More on Libertarianism and Antidiscrimination Laws

Sheldon Richman responds to my Cato Unbound essay here, criticizing my position as being insufficiently libertarian, although he otherwise shares many of my underlying premises.

And Jason Kuznicki responds to my essay here, supporting Title II from a Hayekian perspective, while, unlike me, expressing no noticeable qualms about the vast expansion of the antidiscrimination edifice since 1964.

In other words, I am in the unusual position of being a moderate!

I should note that when I originally posted a link to my essay, some of our liberal VC commenters responded that they were unconvinced. So let me note that my assignment was to write an essay about “how libertarians should approach antidiscrimination laws.” In other words, my primary target audience was readers who already share the basic libertarian premise of a strong presumption against government interference in private market arrangements.

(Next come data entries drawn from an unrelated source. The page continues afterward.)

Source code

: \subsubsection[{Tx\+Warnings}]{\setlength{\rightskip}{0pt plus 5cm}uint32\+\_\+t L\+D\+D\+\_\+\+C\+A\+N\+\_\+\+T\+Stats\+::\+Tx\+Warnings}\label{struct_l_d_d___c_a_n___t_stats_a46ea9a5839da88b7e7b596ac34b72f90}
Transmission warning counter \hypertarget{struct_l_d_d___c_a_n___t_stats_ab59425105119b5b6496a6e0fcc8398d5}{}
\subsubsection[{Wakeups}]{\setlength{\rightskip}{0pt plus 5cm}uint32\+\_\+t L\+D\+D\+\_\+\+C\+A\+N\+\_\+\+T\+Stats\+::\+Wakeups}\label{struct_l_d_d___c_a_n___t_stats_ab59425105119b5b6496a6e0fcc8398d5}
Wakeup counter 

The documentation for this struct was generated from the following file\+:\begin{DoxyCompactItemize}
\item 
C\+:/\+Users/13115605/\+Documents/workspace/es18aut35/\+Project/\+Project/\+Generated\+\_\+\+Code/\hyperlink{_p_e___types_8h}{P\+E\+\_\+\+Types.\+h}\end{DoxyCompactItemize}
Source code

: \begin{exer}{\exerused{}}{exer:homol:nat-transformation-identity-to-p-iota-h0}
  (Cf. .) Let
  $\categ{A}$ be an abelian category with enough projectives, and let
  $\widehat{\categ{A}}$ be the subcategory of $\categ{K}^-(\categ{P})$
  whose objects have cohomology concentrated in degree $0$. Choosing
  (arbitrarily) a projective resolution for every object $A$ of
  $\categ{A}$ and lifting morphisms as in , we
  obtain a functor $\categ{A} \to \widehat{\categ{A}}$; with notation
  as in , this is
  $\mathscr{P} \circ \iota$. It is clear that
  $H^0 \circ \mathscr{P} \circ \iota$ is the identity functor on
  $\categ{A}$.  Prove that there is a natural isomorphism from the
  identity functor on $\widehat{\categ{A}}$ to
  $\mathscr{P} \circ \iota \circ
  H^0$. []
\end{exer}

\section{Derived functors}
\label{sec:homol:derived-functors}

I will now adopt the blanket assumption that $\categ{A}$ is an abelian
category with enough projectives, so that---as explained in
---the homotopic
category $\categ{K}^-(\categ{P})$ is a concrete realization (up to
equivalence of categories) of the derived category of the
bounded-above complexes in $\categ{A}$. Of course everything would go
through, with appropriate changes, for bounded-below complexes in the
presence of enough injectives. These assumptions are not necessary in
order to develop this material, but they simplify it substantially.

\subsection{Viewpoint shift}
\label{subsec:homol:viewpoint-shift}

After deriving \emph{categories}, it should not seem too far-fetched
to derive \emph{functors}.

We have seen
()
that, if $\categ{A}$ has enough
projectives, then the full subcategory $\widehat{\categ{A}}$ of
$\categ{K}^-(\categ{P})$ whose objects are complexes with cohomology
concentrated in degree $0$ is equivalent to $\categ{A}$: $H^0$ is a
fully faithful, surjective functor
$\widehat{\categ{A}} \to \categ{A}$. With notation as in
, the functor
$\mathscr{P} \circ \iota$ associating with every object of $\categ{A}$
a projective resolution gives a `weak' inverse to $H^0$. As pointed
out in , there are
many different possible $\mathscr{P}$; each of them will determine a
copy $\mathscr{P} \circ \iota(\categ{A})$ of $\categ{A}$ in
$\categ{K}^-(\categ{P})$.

I was aware that other readers would be interested in the essay as well, and tried to correct some errors and misconceptions I’ve seen in left-wing blog posts about libertarianism and antidiscrimination laws. I explained what the general libertarianism position is, how it’s been misconstrued, and why the libertarian position is not any more dogmatic than, say, the liberal position on free speech.

That said, I wouldn’t expect any statist-leaning liberal to be persuaded by my essay that the libertarian position is correct. Strong opposition to any and all forms of (at least politically incorrect) discrimination is a defining aspect of modern American liberalism, and liberals do not share libertarians’ strong presumption against government action to right perceived social wrongs. If I were to try to persuade liberals to be more libertarian, pretty much the last place I’d start would be with antidiscrimination laws, given their centrality to modern liberals’ self-conception. (And, moreover, I point out in my essay that I think that from both a moral and tactical perspective, opposition to basic private sector antidiscrimination legislation should be rather low on the libertarian priority list. I note that if there were a sudden popular move to repeal antidiscrimination legislation unaccompanied by broader libertarian political trends, it would suggest that opposition to such laws came arose from hostility to minority groups, not from opposition to Big Government.)

So, if you are a liberal reader hostile to libertarianism, feel free to read these essays to get a better sense of the range of libertarian positions on antidiscrimination laws, and the rationales for these positions. But I don’t think anyone is trying to persuade you to abandon the core of your ideology with a 2,000 word essay on a limited topic.